Founding Fathers Black Hills

Next up: Gerry v. Wilson


This week’s Founding Fathers competition pits Elbridge Gerry, the signer who gave us the political term “gerrymandering,” against James Wilson, the signer who some historians call the “Architect of the U.S. Constitution.”

Gerry was just 32 when he signed the Declaration of Independence, which he probably did some time in the fall of 1776, since he missed the official signing ceremony on Aug. 2, 1776. He had a contentious congressional career that was capped by an even more unpopular term as governor of Massachusetts (which is where the unfortunate practice of gerrymandering began). While he was the chief executive of the state, he backed a plan to redraw legislative districts to favor his political party. A political cartoonist thought the new district’s creative borders resembled nothing so much as a salamander and, hence, the term “gerrymander” was born.

Gerry somehow managed to become vice president under James Madison in 1812 but he died at age 71 while in office, so broke that Congress had to pick up the tab for his Washington, D.C., funeral.

Wilson, of Pennsylvania,  was one year older than Gerry — 33 — when he signed the Declaration

.James Wilson

While he was considerably better liked than Gerry by his political cronies, he had even worse financial sense. He managed to be a fine lawyer, a signer of both the Declaration and the U.S. Constitution, and a Supreme Court justice who ended up in debtor’s prison at the end of his life thanks to bad judgment and land speculation deals gone bad and died, at age 56,  even broker than Gerry did.

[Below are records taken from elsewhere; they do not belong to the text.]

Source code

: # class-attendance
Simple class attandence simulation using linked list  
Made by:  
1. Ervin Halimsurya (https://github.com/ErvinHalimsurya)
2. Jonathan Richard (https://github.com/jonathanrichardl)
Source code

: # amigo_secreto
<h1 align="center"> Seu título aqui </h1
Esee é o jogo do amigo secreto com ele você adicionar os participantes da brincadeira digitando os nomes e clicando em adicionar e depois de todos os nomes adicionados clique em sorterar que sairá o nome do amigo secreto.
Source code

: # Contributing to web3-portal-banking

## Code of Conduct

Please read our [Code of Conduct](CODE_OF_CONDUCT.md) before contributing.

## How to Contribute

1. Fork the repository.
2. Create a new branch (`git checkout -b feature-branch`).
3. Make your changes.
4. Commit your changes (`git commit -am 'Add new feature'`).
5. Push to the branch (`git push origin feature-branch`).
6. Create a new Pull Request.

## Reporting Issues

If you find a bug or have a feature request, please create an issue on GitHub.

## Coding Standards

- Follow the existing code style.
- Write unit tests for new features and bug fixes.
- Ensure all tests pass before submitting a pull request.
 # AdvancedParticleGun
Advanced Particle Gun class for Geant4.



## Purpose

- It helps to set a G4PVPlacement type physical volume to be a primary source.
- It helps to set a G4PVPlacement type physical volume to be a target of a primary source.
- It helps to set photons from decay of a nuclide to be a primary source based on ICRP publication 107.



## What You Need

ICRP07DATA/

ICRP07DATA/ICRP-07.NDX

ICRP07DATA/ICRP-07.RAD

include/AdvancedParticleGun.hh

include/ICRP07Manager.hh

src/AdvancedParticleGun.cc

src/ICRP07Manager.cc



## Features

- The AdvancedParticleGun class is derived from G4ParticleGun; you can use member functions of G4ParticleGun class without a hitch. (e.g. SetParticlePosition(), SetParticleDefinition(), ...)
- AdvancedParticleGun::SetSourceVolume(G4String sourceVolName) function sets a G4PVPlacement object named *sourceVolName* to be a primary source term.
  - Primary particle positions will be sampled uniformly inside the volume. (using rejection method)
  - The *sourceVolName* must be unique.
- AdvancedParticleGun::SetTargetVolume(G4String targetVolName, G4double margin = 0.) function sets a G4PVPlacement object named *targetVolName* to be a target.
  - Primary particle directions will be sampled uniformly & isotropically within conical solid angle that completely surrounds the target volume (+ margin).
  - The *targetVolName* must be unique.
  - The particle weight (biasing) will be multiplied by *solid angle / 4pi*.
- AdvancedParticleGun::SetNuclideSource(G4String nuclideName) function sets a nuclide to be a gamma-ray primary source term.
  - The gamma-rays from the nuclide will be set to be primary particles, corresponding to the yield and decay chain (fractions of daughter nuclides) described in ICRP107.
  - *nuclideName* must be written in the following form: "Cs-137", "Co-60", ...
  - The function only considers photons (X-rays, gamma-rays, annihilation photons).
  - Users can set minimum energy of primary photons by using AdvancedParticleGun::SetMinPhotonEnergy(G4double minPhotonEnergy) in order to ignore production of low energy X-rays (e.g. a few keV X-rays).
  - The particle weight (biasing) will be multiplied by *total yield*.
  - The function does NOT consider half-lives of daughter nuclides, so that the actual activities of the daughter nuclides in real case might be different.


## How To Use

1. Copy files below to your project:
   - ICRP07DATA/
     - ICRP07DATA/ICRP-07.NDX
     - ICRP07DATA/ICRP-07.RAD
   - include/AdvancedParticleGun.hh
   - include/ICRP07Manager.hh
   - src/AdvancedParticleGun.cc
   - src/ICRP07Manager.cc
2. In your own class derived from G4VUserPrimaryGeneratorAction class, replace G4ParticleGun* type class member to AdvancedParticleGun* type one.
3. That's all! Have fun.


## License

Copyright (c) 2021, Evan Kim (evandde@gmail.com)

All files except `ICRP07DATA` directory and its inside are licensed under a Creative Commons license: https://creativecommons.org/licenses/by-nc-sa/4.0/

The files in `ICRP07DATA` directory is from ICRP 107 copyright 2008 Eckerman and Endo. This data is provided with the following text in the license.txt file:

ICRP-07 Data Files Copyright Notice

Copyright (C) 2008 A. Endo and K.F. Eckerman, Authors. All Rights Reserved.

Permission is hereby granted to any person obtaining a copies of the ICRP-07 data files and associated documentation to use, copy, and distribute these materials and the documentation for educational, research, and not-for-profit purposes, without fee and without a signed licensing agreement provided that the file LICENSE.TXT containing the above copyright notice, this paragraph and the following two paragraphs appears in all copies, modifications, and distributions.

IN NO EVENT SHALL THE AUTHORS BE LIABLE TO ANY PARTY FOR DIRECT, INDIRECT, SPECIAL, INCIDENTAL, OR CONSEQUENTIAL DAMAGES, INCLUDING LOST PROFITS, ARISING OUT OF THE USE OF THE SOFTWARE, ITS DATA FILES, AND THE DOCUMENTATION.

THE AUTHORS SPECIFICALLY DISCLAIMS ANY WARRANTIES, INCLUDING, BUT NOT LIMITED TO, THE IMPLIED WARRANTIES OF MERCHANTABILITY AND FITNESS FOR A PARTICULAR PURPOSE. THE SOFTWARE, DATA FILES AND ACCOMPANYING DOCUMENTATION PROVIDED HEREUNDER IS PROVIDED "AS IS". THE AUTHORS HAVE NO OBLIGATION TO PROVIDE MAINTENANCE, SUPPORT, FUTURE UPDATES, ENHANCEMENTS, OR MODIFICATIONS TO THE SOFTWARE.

While most historians consider James Madison to be the father of the U.S. Constitution, Wilson played a big role in writing and drafting it, too.

For all of their faults and flaws, Gerry and Wilson are both important Founding Fathers who made huge contributions of service to America.

Last week, it was the money man versus the military man.  Robert Morris of Pennsylvania, who was essential to the financial success of the American Revolution,  was defeated in our weekly contest by Oliver Wolcott of Connecticut, who helped win the Battle of Saratoga, by a vote of of 41 to 23.  Way to go, Oliver!